**Document images with source code**
* * *

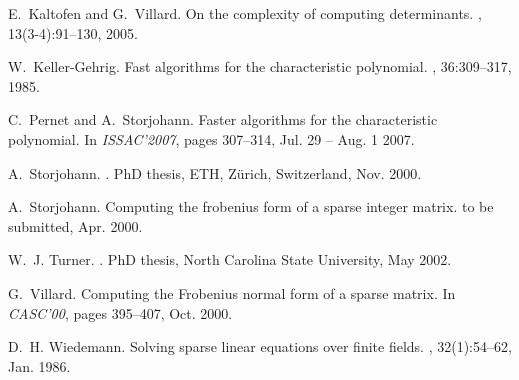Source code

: \documentclass{article}
\begin{document}
{\begin{thebibliography}{10}
E.~Kaltofen and G.~Villard.
\newblock On the complexity of computing determinants.
, 13(3-4):91--130, 2005.

W.~Keller-Gehrig.
\newblock Fast algorithms for the characteristic polynomial.
, 36:309--317, 1985.

C.~Pernet and A.~Storjohann.
\newblock Faster algorithms for the characteristic polynomial.
\newblock In {\em {ISSAC}'2007}, pages 307--314, Jul. 29 -- Aug. 1 2007.

A.~Storjohann.
.
\newblock PhD thesis, ETH, Z{\"u}rich, Switzerland, Nov. 2000.

A.~Storjohann.
\newblock Computing the frobenius form of a sparse integer matrix.
\newblock to be submitted, Apr. 2000.

W.~J. Turner.
.
\newblock PhD thesis, North Carolina State University, May 2002.

G.~Villard.
\newblock Computing the {Frobenius} normal form of a sparse matrix.
\newblock In {\em CASC'00}, pages 395--407, Oct. 2000.

D.~H. Wiedemann.
\newblock Solving sparse linear equations over finite fields.
, 32(1):54--62, Jan.
  1986.

\end{thebibliography}
}
\end{document}
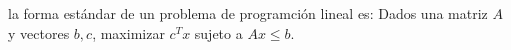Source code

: \documentclass{article}
\begin{document}
la forma estándar de un problema de programción lineal es:
Dados una matriz $A$ y vectores $b,c$, maximizar $c^Tx$ sujeto a
$Ax\leq b$.
\end{document}
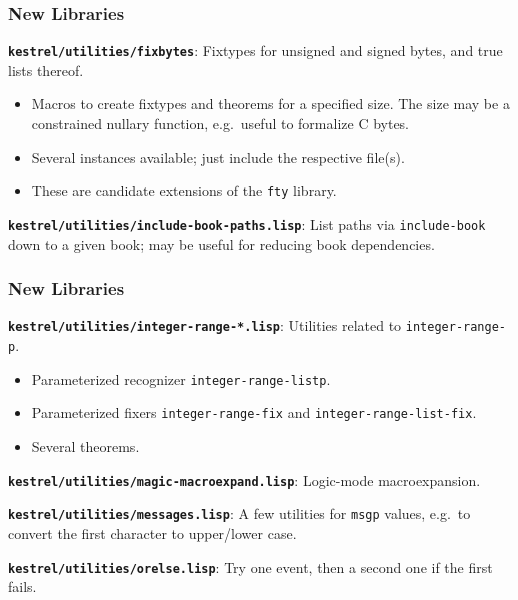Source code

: \documentclass{beamer}
\newcommand{\code}[1]{\texttt{#1}}
\newcommand{\bookpath}[1]{\textbf{\code{#1}}}
\newcommand{\newlibtitle}{\frametitle{New Libraries}}
\newcommand{\separation}{\vspace*{1ex}}
\begin{document}

\begin{frame}

\newlibtitle

\bookpath{kestrel/utilities/fixbytes}:
Fixtypes for unsigned and signed bytes, and true lists thereof.
\begin{itemize}
\item
Macros to create fixtypes and theorems for a specified size.
The size may be a constrained nullary function,
e.g.\ useful to formalize C bytes.
\item
Several instances available; just include the respective file(s).
\item
These are candidate extensions of the \code{fty} library.
\end{itemize}

\separation

\bookpath{kestrel/utilities/include-book-paths.lisp}:
List paths via \code{include-book} down to a given book; may be useful
for reducing book dependencies.

\end{frame}


\begin{frame}

\newlibtitle

\bookpath{kestrel/utilities/integer-range-*.lisp}:
Utilities related to \code{integer-range-p}.
\begin{itemize}
\item
Parameterized recognizer \code{integer-range-listp}.
\item
Parameterized fixers
\code{integer-range-fix} and \code{integer-range-list-fix}.
\item
Several theorems.
\end{itemize}

\separation

\bookpath{kestrel/utilities/magic-macroexpand.lisp}:
Logic-mode macroexpansion.

\separation

\bookpath{kestrel/utilities/messages.lisp}:
A few utilities for \code{msgp} values,
e.g.\ to convert the first character to upper/lower case.

\separation

\bookpath{kestrel/utilities/orelse.lisp}:
Try one event, then a second one if the first fails.

\end{frame}
\end{document}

* * *

**Task instructions**
In the records above, which lines hold the string "characteristic"? Copy each one.

**Exercise answer**
\newblock Fast algorithms for the characteristic polynomial.
\newblock Faster algorithms for the characteristic polynomial.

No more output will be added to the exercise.